I do have a badly written solution which does the job for your example.
But first, one thing which is surprising: in df
you only have distances for similar words (no distance for apple
to banana
for example), this suggests you have already clustered/grouped your words somehow, and it may be easier to directly modify that previous code.
Most general solution
Anyway, let's load the data:
library(tidyverse)
df <- tibble(col1 = c("apple","apple","pple", "banana", "banana","bananna"),
col2 = c("pple","app","app", "bananna", "banan", "banan"),
distance = c(1,2,3,1,1,2),
counts_col1 = c(100,100,2,200,200,2),
counts_col2 = c(2,50,50,2,20,20))
My first step is to find the clusters. I decided to use hierarchical clustering, so I'll first convert df
into a distance matrix. For that, I'll need to expand all the possible combinations of col1
and col2
. Even worse, I also need to include the symmetric combinations (col2
to col1
), so I duplicate the df
and invert the column names. But all these additional combinations do not have a distance defined in df
, so I'll just give them an arbitrary distance, here 1000
. What matters is that this distance is much bigger than the actual distances found in the data.
hc <- df |>
bind_rows(df |>
rename(col2=col1,
counts_col2 = counts_col1,
col1=col2,
counts_col1 = counts_col2)) |>
select(col1, col2, distance) |>
complete(col1, col2) |>
replace_na(list(distance = 1000)) |>
pivot_wider(col1,
names_from = col2,
values_from = distance) |>
column_to_rownames("col1") |>
as.dist(upper = TRUE) |>
hclust()
plot(hc, xlab = "word")
With this tree, it's now trivial to cut the tree and attribute the words to clusters.
clusters <- cutree(hc, h = 10) |>
enframe(name = "word",
value = "cluster")
clusters
#> # A tibble: 6 x 2
#> word cluster
#> <chr> <int>
#> 1 app 1
#> 2 apple 1
#> 3 banan 2
#> 4 banana 2
#> 5 bananna 2
#> 6 pple 1
Now we will want to use the counts per word. Let's prepare a new data frame for that. Again, since some words are only in col1
, others only in col2
, I'll duplicate df
, extract col1
and col2
, then bind them back into a single data frame.
counts_per_word <- df |>
select(ends_with("2")) |>
set_names(c("word", "count")) |>
bind_rows(df |>
select(ends_with("1")) |>
set_names(c("word", "count"))) |>
distinct()
counts_per_word
#> # A tibble: 6 x 2
#> word count
#> <chr> <dbl>
#> 1 pple 2
#> 2 app 50
#> 3 bananna 2
#> 4 banan 20
#> 5 apple 100
#> 6 banana 200
Finally, we have all our processed data in easy-to-use formats, we can simply combine it.
counts_per_word |>
left_join(clusters,
by = "word") |>
group_by(cluster) |>
summarize(main_word = word[which.max(count)],
nb_words_in_cluster = n(),
all_words = list(word),
sum_counts = sum(count))
#> # A tibble: 2 x 5
#> cluster main_word nb_words_in_cluster all_words sum_counts
#> <int> <chr> <int> <list> <dbl>
#> 1 1 apple 3 <chr [3]> 152
#> 2 2 banana 3 <chr [3]> 222
Created on 2022-03-18 by the reprex package (v2.0.1)

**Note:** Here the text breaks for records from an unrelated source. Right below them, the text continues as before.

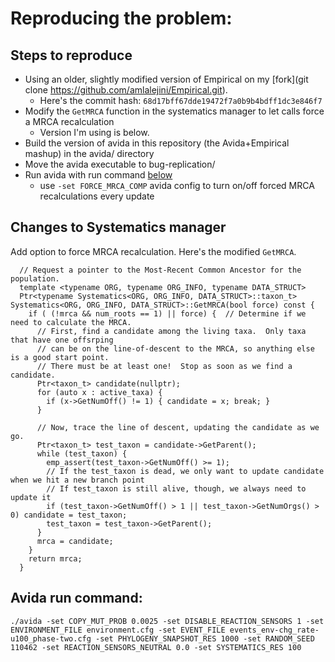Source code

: # Reproducing the problem:

## Steps to reproduce

- Using an older, slightly modified version of Empirical on my [fork](git clone https://github.com/amlalejini/Empirical.git).
  - Here's the commit hash: `68d17bff67dde19472f7a0b9b4bdff1dc3e846f7`
- Modify the `GetMRCA` function in the systematics manager to let calls force a MRCA recalculation
  - Version I'm using is below.
- Build the version of avida in this repository (the Avida+Empirical mashup) in the avida/ directory
- Move the avida executable to bug-replication/
- Run avida with run command [below](#avida-run-command)
  - use `-set FORCE_MRCA_COMP` avida config to turn on/off forced MRCA recalculations every update

## Changes to Systematics manager

Add option to force MRCA recalculation. Here's the modified `GetMRCA`.

```
  // Request a pointer to the Most-Recent Common Ancestor for the population.
  template <typename ORG, typename ORG_INFO, typename DATA_STRUCT>
  Ptr<typename Systematics<ORG, ORG_INFO, DATA_STRUCT>::taxon_t> Systematics<ORG, ORG_INFO, DATA_STRUCT>::GetMRCA(bool force) const {
    if ( (!mrca && num_roots == 1) || force) {  // Determine if we need to calculate the MRCA.
      // First, find a candidate among the living taxa.  Only taxa that have one offsrping
      // can be on the line-of-descent to the MRCA, so anything else is a good start point.
      // There must be at least one!  Stop as soon as we find a candidate.
      Ptr<taxon_t> candidate(nullptr);
      for (auto x : active_taxa) {
        if (x->GetNumOff() != 1) { candidate = x; break; }
      }

      // Now, trace the line of descent, updating the candidate as we go.
      Ptr<taxon_t> test_taxon = candidate->GetParent();
      while (test_taxon) {
        emp_assert(test_taxon->GetNumOff() >= 1);
        // If the test_taxon is dead, we only want to update candidate when we hit a new branch point
        // If test_taxon is still alive, though, we always need to update it
        if (test_taxon->GetNumOff() > 1 || test_taxon->GetNumOrgs() > 0) candidate = test_taxon;
        test_taxon = test_taxon->GetParent();
      }
      mrca = candidate;
    }
    return mrca;
  }
```


## Avida run command:

```
./avida -set COPY_MUT_PROB 0.0025 -set DISABLE_REACTION_SENSORS 1 -set ENVIRONMENT_FILE environment.cfg -set EVENT_FILE events_env-chg_rate-u100_phase-two.cfg -set PHYLOGENY_SNAPSHOT_RES 1000 -set RANDOM_SEED 110462 -set REACTION_SENSORS_NEUTRAL 0.0 -set SYSTEMATICS_RES 100
```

If you want exactly the format in your question, you can easily use unnest()
.
With a network approach
Since you already have a data frame that only contains distances for words from the same cluster, it may be simpler to use a network approach. For example:
library(tidyverse)
library(igraph)
df <- tibble(col1 = c("apple","apple","pple", "banana", "banana","bananna"),
col2 = c("pple","app","app", "bananna", "banan", "banan"),
distance = c(1,2,3,1,1,2),
counts_col1 = c(100,100,2,200,200,2),
counts_col2 = c(2,50,50,2,20,20))
gr <- df |>
select(-starts_with("count")) |>
rename(weight = distance) |>
graph_from_data_frame()
plot(gr)
components(gr)$membership
#> apple pple banana bananna app banan
#> 1 1 2 2 1 2
Created on 2022-03-18 by the reprex package (v2.0.1)
That replaces hclust()
in a nice way, but you still have to find the highest count per cluster. You can use the code from above with counts_per_word
.
However, I can't think of a way to easily use the count information as you provided it.